Maybe you need to repost this, asking "will ex h will get residency", in the title, becasue that is now the issue. Then some people who know the law side ay be able to advise.

You have to admit, that from a purely emotional side, he now looks like he has a decent case.
He can probably prove that he always wanted residency.
He can prove that it would be unsettling to children, after an unsettling parent split.
He could even argue that mum is not coping very well, thus why she wants to move back home.
And just to be devils advocate, I bet you that his new gf is lovely , wants the kids to move in and the kids love her, right ?
But all these things make him look good, don't they.

I think , if I was in court, I might just go for him, and grant him residency.
Sorry.

jimjamshaslefttheyurt · 25/07/2008 14:19

Did he leave her? I know it makes no difference to the kids, but it would make a difference in how willing someone was to stay somewhere I would think.

zippitippitoes · 25/07/2008 14:22

it soiunds to me that if he has them weekends and sometimes midweek and sometimes whole weeks it is shar5ed care so i would thin he has a very good case to argue

tbh i think it would be fairer for the kids to stay there rather than be removed from dad

nooka · 25/07/2008 14:49

The amount of time that they spend with each parent is crucial. I was told (when dh was wanting to move with the kids to Canada) that courts tend to rule with the status quo on these things. Also how old are the children? What other links do they have with the area (grandparents and other family etc). Is the dad in the catchment are of their school? What do the children want? Most children hate change, and it would be wrenching them apart from half of their family to move such a huge distance. If I was the dad I would be contesting in every way possible. The reasons for their separation would not be relevant to any court decisions about access and residency, it's all about the interests of the children.
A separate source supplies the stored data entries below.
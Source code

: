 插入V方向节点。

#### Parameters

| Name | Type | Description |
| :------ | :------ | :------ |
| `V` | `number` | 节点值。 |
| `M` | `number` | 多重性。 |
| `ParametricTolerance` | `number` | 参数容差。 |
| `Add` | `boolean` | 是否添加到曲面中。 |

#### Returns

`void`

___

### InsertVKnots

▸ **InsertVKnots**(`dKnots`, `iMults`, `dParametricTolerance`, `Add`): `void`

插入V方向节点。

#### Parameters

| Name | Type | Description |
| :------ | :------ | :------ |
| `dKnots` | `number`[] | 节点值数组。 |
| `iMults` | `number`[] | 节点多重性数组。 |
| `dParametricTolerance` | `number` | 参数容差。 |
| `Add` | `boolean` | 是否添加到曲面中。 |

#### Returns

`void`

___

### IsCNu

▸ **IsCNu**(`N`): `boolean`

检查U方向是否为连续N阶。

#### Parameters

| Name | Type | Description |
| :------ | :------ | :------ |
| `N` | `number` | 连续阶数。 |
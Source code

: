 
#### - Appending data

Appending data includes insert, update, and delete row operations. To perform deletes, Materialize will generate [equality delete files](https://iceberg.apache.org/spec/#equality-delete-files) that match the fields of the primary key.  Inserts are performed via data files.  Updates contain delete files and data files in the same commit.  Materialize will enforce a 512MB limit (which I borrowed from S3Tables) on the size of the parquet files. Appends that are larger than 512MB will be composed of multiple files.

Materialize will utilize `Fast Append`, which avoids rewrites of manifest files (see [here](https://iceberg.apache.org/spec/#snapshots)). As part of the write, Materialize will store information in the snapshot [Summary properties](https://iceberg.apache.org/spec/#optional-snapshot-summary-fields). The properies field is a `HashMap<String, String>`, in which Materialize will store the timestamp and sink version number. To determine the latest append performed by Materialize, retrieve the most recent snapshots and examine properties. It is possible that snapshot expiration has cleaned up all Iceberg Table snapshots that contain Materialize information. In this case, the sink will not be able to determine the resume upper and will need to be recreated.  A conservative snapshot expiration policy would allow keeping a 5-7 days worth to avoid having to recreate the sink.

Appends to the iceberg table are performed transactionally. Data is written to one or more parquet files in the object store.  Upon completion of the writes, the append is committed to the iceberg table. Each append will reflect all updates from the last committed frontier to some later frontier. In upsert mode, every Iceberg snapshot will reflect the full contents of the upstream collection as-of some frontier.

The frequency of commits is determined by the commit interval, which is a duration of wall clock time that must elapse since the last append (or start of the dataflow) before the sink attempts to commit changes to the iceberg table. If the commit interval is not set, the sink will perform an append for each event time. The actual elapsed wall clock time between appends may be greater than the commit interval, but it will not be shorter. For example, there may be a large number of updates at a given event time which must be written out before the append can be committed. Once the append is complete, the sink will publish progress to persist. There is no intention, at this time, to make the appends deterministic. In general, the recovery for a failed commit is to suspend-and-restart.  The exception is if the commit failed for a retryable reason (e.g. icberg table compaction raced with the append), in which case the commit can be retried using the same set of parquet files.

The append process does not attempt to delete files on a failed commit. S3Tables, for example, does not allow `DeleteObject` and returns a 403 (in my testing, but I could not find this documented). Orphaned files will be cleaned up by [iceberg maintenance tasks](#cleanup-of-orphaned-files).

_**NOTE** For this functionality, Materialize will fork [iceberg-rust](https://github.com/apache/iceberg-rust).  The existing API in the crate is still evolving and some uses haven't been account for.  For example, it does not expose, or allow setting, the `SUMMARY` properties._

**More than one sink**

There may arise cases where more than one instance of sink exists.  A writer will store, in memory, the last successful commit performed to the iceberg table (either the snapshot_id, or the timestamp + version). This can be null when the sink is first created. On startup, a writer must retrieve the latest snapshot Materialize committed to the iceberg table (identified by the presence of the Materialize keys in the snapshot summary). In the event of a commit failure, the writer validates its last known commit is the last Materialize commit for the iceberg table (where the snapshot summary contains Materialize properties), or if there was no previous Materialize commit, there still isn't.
jimjamshaslefttheyurt · 25/07/2008 14:52

Oh I know it would make no difference to the children nooka but it would make a difference as to how reasonable I was willing to be if I was in that situation (only asking for nosiness really).

I have a friend who separated and went to the States. Her ex went as well in order to be near the kids. They had a very amicable break up though and I'm not sure that would work in many cases.

Oblomov · 25/07/2008 14:53

I bet you, ex h could sell it to the kids to stay with him.
Saty with dad.
Stay at school.
Keep all your friends.
keep the place you gre up in.
See mum whenever they wanted.

That sells it to me !!!!

Come on, the guy is onto a winner.
Does your friend think he has no chance, or is the truth that she is really worried that he will win.
Because I think he just might.

nooka · 25/07/2008 14:53

Were they still married when they went? Getting into the States is incredibly difficult.

jimjamshaslefttheyurt · 25/07/2008 14:54

Not sure. Possibly. But they both have jobs there (and have both worked there before).

motherinferior · 25/07/2008 14:57

So she is putting her need to be with her parents/siblings above her children's need to be not just near their father, but part of a life that includes both their parents, their friends, and so on?